- What you need to do: Of the lines in the data below, write out exactly those from the one holding "data mode (see" through the one holding "Here is an example", both included.

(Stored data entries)
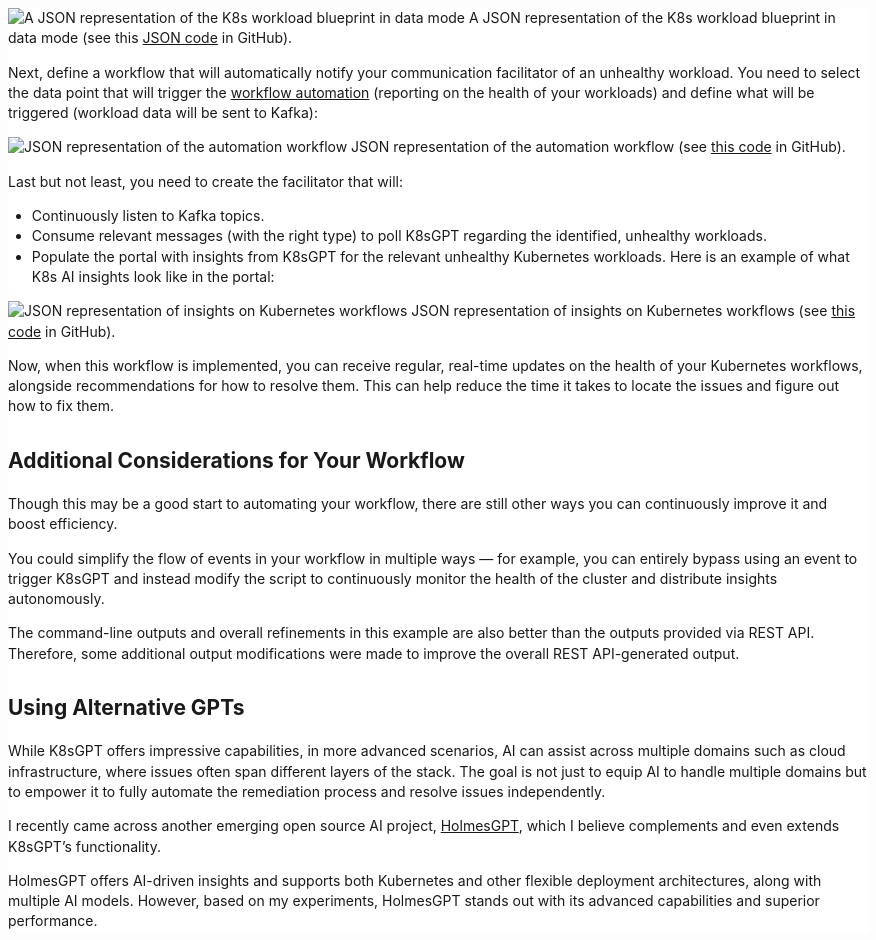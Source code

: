 ![A JSON representation of the K8s workload blueprint in data mode](https://cdn.thenewstack.io/media/2024/11/9e9c3096-insights-property-1024x737.png)
A JSON representation of the K8s workload blueprint in data mode (see this [JSON code](https://github.com/dan-amzulescu-port/Port-K8sGPT/blob/main/PortObjects/Blueprints/workload.json) in GitHub).

Next, define a workflow that will automatically notify your communication facilitator of an unhealthy workload. You need to select the data point that will trigger the [workflow automation](https://thenewstack.io/why-internal-developer-portals-need-automations) (reporting on the health of your workloads) and define what will be triggered (workload data will be sent to Kafka):

![JSON representation of the automation workflow](https://cdn.thenewstack.io/media/2024/11/b0125fc5-json-automation-workflow-980x1024.png)
JSON representation of the automation workflow (see [this code](https://github.com/dan-amzulescu-port/Port-K8sGPT/blob/main/PortObjects/Automations/K8s-serviceUnHealthy.json) in GitHub).

Last but not least, you need to create the facilitator that will:

- Continuously listen to Kafka topics.
- Consume relevant messages (with the right type) to poll K8sGPT regarding the identified, unhealthy workloads.
- Populate the portal with insights from K8sGPT for the relevant unhealthy Kubernetes workloads.
Here is an example of what K8s AI insights look like in the portal:

![JSON representation of insights on Kubernetes workflows](https://cdn.thenewstack.io/media/2024/11/b45e7aa4-json-kubernetes-workflows-912x1024.png)
JSON representation of insights on Kubernetes workflows (see [this code](https://github.com/dan-amzulescu-port/Port-K8sGPT) in GitHub).

Now, when this workflow is implemented, you can receive regular, real-time updates on the health of your Kubernetes workflows, alongside recommendations for how to resolve them. This can help reduce the time it takes to locate the issues and figure out how to fix them.

## Additional Considerations for Your Workflow
Though this may be a good start to automating your workflow, there are still other ways you can continuously improve it and boost efficiency.

You could simplify the flow of events in your workflow in multiple ways — for example, you can entirely bypass using an event to trigger K8sGPT and instead modify the script to continuously monitor the health of the cluster and distribute insights autonomously.

The command-line outputs and overall refinements in this example are also better than the outputs provided via REST API. Therefore, some additional output modifications were made to improve the overall REST API-generated output.

## Using Alternative GPTs
While K8sGPT offers impressive capabilities, in more advanced scenarios, AI can assist across multiple domains such as cloud infrastructure, where issues often span different layers of the stack. The goal is not just to equip AI to handle multiple domains but to empower it to fully automate the remediation process and resolve issues independently.

I recently came across another emerging open source AI project, [HolmesGPT](https://github.com/robusta-dev/holmesgpt), which I believe complements and even extends K8sGPT’s functionality.

HolmesGPT offers AI-driven insights and supports both Kubernetes and other flexible deployment architectures, along with multiple AI models. However, based on my experiments, HolmesGPT stands out with its advanced capabilities and superior performance.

- Exercise solution:
A JSON representation of the K8s workload blueprint in data mode (see this [JSON code](https://github.com/dan-amzulescu-port/Port-K8sGPT/blob/main/PortObjects/Blueprints/workload.json) in GitHub).

Next, define a workflow that will automatically notify your communication facilitator of an unhealthy workload. You need to select the data point that will trigger the [workflow automation](https://thenewstack.io/why-internal-developer-portals-need-automations) (reporting on the health of your workloads) and define what will be triggered (workload data will be sent to Kafka):

![JSON representation of the automation workflow](https://cdn.thenewstack.io/media/2024/11/b0125fc5-json-automation-workflow-980x1024.png)
JSON representation of the automation workflow (see [this code](https://github.com/dan-amzulescu-port/Port-K8sGPT/blob/main/PortObjects/Automations/K8s-serviceUnHealthy.json) in GitHub).

Last but not least, you need to create the facilitator that will:

- Continuously listen to Kafka topics.
- Consume relevant messages (with the right type) to poll K8sGPT regarding the identified, unhealthy workloads.
- Populate the portal with insights from K8sGPT for the relevant unhealthy Kubernetes workloads.
Here is an example of what K8s AI insights look like in the portal:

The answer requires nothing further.